Records to use START

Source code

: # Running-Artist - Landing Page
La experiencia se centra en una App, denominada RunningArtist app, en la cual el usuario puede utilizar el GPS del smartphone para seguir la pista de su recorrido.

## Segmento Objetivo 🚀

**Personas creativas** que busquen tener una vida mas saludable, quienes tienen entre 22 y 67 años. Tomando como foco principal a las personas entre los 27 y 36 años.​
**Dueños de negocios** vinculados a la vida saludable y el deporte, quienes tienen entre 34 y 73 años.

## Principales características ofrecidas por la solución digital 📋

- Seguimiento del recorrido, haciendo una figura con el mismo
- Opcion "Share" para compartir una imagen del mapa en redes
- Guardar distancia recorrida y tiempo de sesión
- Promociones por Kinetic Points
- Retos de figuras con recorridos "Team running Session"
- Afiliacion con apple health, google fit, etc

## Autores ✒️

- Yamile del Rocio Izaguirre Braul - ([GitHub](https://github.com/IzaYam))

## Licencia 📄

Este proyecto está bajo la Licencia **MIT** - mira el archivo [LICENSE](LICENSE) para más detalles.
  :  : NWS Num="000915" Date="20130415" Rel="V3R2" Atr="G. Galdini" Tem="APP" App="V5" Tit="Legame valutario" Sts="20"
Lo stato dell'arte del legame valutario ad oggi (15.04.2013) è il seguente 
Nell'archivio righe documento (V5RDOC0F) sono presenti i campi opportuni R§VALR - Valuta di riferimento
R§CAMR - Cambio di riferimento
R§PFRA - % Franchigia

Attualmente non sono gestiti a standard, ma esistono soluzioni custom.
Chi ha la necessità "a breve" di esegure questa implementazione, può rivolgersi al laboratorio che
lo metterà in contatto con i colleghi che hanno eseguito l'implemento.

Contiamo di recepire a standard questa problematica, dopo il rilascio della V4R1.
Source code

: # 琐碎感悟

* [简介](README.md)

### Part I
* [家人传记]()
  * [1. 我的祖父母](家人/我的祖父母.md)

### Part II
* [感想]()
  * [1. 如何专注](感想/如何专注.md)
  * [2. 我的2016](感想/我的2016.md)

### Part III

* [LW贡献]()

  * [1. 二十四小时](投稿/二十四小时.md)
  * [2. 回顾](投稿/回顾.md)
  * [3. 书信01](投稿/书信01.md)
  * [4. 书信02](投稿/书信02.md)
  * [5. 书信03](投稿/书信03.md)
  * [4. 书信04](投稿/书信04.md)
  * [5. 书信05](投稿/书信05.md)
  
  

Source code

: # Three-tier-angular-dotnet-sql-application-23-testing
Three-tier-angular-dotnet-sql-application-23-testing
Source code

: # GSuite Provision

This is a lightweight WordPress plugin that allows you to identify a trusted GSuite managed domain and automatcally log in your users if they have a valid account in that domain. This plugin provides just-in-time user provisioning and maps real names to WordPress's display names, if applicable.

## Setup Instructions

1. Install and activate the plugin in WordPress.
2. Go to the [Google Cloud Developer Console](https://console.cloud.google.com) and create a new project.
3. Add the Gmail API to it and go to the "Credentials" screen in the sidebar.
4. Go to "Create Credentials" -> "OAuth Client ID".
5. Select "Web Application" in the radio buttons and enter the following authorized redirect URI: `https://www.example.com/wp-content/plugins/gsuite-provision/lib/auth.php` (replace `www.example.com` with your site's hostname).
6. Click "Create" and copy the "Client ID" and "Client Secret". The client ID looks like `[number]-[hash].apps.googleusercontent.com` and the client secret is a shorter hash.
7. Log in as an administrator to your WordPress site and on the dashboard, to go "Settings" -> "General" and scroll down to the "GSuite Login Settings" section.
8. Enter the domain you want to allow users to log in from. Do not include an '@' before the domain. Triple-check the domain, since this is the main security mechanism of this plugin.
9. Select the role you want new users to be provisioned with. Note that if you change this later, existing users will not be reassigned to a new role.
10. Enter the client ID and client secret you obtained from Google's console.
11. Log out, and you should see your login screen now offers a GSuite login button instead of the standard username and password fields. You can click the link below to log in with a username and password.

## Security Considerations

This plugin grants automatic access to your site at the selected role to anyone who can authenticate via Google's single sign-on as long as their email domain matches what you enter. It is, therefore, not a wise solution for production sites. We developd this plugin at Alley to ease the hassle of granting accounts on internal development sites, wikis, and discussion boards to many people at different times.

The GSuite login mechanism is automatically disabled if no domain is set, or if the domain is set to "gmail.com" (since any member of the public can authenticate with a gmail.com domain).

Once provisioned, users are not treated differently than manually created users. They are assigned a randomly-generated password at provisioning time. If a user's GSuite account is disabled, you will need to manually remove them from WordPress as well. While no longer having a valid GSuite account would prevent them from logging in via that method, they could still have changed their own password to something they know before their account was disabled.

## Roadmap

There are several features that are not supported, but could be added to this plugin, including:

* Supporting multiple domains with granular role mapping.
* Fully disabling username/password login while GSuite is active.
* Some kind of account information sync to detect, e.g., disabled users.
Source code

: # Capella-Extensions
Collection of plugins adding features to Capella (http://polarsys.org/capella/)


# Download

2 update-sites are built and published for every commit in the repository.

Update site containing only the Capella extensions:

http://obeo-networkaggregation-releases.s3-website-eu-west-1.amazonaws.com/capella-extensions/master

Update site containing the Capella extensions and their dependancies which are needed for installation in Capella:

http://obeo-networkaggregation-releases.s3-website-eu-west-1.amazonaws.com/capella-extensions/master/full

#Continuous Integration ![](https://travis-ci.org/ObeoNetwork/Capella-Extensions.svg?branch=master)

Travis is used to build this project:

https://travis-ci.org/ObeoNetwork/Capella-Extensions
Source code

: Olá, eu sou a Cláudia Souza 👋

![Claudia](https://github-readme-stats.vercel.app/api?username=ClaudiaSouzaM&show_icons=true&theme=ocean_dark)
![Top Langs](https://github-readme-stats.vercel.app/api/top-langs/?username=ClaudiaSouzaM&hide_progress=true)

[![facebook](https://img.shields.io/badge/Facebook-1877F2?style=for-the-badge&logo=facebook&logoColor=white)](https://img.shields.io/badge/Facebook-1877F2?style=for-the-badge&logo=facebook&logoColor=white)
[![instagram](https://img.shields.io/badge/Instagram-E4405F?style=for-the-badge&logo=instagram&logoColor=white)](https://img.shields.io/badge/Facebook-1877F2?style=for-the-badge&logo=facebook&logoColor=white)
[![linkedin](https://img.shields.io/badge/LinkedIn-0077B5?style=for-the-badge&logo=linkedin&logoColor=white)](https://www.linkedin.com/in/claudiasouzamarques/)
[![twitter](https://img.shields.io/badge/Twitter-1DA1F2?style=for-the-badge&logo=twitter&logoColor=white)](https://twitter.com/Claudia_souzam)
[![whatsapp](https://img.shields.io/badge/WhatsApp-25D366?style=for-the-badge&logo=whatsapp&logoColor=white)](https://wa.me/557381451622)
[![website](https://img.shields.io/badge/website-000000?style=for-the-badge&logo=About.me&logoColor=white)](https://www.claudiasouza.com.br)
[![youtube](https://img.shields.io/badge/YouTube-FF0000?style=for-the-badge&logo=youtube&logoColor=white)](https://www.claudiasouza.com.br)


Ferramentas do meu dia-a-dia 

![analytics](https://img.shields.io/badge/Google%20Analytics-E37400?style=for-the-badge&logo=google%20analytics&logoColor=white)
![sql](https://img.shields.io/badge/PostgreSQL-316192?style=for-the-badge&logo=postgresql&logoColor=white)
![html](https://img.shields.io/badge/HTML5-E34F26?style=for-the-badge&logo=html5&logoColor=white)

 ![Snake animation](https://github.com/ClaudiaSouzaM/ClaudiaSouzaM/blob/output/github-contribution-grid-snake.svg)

Records to use END
Records to use START

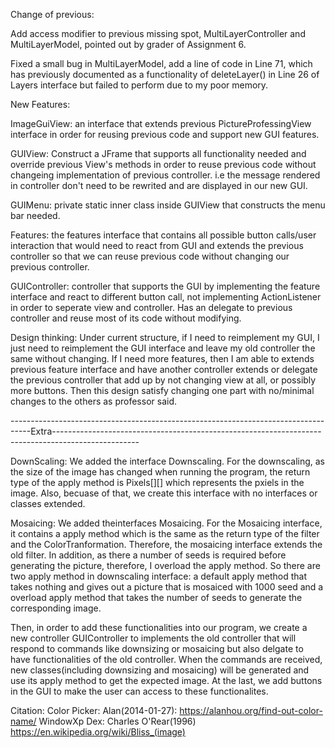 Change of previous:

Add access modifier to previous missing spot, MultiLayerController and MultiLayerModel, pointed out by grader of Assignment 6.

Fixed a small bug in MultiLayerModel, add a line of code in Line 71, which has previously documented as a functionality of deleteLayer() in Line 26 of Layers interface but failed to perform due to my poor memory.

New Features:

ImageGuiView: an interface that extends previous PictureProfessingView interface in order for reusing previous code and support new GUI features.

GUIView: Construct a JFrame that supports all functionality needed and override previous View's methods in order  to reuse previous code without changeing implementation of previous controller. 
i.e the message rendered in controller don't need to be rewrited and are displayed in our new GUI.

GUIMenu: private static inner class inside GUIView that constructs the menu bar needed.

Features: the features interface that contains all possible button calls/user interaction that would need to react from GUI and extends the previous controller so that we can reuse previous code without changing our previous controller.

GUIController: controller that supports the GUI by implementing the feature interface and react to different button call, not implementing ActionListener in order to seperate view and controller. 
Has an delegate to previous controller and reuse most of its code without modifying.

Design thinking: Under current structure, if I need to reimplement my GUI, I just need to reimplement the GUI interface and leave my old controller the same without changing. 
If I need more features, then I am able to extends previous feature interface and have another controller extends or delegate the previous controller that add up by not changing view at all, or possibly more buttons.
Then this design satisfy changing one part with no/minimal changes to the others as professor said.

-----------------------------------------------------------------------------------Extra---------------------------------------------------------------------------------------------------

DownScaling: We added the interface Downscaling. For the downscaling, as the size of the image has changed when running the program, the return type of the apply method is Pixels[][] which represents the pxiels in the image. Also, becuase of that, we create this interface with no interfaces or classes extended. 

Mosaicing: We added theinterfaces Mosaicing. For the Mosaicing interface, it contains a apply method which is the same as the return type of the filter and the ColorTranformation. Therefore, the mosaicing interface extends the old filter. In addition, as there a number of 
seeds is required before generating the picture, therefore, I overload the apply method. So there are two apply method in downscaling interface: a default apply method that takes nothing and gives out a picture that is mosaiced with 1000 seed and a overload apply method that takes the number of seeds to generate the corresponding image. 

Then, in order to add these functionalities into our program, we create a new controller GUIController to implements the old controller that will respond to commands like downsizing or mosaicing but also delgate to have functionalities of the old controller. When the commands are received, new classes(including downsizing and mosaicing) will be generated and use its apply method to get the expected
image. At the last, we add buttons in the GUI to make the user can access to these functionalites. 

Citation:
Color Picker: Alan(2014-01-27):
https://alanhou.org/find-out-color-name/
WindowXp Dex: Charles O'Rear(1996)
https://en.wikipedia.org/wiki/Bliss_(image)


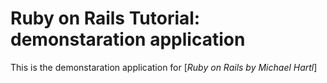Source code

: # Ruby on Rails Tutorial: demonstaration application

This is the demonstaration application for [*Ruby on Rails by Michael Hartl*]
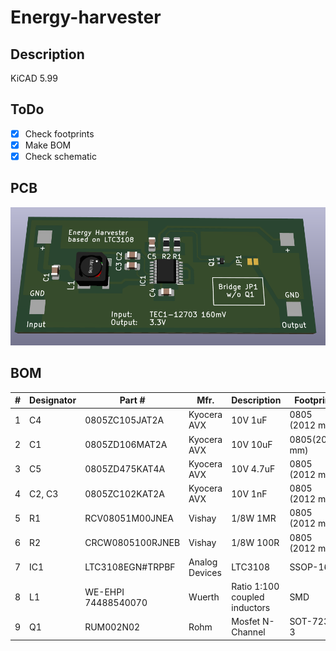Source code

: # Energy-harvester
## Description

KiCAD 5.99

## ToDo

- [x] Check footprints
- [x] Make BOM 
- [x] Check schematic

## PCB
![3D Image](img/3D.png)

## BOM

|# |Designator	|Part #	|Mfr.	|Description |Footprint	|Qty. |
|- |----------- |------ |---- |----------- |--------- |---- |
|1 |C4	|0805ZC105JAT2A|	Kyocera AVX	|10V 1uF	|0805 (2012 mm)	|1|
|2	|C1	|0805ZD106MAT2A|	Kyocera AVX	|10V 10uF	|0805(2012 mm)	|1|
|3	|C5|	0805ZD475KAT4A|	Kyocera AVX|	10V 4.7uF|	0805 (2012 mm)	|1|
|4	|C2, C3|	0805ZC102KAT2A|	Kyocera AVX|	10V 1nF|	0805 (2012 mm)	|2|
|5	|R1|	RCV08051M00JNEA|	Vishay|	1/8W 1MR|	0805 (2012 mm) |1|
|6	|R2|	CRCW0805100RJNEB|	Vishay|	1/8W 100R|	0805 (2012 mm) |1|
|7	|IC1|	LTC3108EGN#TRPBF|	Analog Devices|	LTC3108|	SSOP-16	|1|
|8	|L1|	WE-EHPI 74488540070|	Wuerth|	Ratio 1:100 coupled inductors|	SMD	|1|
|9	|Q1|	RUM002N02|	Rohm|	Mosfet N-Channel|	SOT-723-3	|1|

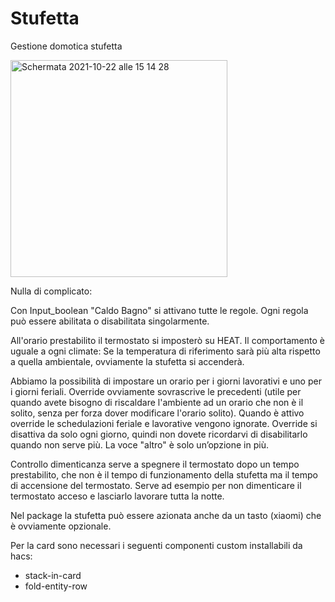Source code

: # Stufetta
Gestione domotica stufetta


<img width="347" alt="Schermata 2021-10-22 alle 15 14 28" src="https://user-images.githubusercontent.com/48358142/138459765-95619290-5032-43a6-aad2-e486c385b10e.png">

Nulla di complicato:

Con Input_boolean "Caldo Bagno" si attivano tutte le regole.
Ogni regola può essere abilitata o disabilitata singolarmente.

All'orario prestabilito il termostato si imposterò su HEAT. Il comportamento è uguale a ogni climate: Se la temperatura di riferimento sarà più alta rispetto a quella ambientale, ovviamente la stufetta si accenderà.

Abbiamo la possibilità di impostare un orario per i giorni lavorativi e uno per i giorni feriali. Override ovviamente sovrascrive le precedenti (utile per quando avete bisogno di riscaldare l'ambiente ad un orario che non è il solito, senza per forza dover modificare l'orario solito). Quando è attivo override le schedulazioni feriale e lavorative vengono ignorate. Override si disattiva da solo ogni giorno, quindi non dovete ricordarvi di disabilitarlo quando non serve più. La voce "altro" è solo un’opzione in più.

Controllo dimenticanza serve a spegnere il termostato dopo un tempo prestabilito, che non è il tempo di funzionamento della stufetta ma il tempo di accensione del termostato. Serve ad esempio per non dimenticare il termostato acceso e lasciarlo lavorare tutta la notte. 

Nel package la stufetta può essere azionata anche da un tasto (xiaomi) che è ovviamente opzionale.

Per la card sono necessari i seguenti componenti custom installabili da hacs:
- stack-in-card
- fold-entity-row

Records to use END

_Directions_: Look above for the line with "7. Log in as" and the line with "## Security Considerations". Write out those two lines and all the lines between them, exactly, and no others.

_Written answer_:
7. Log in as an administrator to your WordPress site and on the dashboard, to go "Settings" -> "General" and scroll down to the "GSuite Login Settings" section.
8. Enter the domain you want to allow users to log in from. Do not include an '@' before the domain. Triple-check the domain, since this is the main security mechanism of this plugin.
9. Select the role you want new users to be provisioned with. Note that if you change this later, existing users will not be reassigned to a new role.
10. Enter the client ID and client secret you obtained from Google's console.
11. Log out, and you should see your login screen now offers a GSuite login button instead of the standard username and password fields. You can click the link below to log in with a username and password.

## Security Considerations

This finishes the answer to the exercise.